- Task description: Once the line containing "7. You now have" is found, set down that line and each one after it exactly, through the end of the entries.

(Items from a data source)
■ ■ ■ ■ ■
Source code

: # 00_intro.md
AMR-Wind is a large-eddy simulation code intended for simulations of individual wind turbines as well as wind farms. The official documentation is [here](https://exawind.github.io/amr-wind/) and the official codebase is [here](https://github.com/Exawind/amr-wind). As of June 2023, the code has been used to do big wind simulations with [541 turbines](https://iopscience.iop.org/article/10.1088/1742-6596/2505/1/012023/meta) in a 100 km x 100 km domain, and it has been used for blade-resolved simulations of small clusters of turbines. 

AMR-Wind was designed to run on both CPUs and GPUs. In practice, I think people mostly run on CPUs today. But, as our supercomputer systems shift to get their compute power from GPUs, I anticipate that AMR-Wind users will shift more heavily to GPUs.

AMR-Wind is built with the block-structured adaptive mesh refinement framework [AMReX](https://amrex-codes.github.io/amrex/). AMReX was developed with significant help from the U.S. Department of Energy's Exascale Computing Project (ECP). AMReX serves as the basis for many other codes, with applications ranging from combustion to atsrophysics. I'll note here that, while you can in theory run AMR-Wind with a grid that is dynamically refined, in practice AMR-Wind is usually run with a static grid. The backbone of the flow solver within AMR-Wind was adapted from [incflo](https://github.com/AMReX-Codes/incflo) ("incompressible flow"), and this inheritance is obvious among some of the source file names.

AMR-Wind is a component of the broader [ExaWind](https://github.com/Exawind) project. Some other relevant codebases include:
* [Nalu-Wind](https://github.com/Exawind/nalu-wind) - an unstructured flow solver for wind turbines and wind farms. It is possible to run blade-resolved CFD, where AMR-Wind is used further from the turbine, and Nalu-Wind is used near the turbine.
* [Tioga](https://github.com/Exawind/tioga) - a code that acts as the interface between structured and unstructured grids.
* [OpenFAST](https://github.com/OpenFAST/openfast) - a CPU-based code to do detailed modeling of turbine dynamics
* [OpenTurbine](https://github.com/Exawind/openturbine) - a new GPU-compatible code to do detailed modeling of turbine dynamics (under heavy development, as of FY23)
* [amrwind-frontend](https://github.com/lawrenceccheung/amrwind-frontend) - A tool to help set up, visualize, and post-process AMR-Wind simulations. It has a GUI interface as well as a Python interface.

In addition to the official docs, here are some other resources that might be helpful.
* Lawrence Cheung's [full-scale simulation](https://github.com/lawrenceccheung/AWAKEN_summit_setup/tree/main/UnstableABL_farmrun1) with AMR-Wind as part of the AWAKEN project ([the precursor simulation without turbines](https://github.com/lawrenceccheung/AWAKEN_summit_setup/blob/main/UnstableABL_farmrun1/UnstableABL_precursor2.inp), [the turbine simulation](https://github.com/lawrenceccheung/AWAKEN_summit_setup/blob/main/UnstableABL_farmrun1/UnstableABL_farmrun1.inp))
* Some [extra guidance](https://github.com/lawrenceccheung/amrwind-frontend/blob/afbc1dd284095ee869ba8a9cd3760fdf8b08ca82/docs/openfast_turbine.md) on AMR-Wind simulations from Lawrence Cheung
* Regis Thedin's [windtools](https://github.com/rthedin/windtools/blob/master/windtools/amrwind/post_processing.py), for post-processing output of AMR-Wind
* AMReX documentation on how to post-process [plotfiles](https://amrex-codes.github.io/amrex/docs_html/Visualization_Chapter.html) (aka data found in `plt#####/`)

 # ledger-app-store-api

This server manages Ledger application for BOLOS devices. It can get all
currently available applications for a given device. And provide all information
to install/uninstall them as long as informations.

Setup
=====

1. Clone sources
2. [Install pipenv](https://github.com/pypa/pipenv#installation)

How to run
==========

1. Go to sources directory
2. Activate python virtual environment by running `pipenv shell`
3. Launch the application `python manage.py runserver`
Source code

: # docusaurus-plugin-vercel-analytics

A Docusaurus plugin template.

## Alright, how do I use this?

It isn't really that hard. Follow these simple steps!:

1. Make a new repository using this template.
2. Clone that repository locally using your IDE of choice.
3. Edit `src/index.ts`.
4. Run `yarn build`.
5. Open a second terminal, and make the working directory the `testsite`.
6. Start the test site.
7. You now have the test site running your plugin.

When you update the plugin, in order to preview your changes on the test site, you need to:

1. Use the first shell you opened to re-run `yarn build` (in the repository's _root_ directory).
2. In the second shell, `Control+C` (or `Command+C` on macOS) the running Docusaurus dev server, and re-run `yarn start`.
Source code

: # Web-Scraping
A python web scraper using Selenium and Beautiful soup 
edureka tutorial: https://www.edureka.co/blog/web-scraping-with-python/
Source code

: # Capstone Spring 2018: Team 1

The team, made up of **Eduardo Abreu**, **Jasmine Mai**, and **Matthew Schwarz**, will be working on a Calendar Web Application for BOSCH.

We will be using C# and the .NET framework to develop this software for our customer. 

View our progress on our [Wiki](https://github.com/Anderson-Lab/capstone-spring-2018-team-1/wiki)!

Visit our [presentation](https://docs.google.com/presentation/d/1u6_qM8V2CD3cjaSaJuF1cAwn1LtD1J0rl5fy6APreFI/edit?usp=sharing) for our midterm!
■ ■ ■ ■ ■
- Task answer:
7. You now have the test site running your plugin.

When you update the plugin, in order to preview your changes on the test site, you need to:

1. Use the first shell you opened to re-run `yarn build` (in the repository's _root_ directory).
2. In the second shell, `Control+C` (or `Command+C` on macOS) the running Docusaurus dev server, and re-run `yarn start`.
Source code

: # Web-Scraping
A python web scraper using Selenium and Beautiful soup 
edureka tutorial: https://www.edureka.co/blog/web-scraping-with-python/
Source code

: # Capstone Spring 2018: Team 1

The team, made up of **Eduardo Abreu**, **Jasmine Mai**, and **Matthew Schwarz**, will be working on a Calendar Web Application for BOSCH.

We will be using C# and the .NET framework to develop this software for our customer. 

View our progress on our [Wiki](https://github.com/Anderson-Lab/capstone-spring-2018-team-1/wiki)!

Visit our [presentation](https://docs.google.com/presentation/d/1u6_qM8V2CD3cjaSaJuF1cAwn1LtD1J0rl5fy6APreFI/edit?usp=sharing) for our midterm!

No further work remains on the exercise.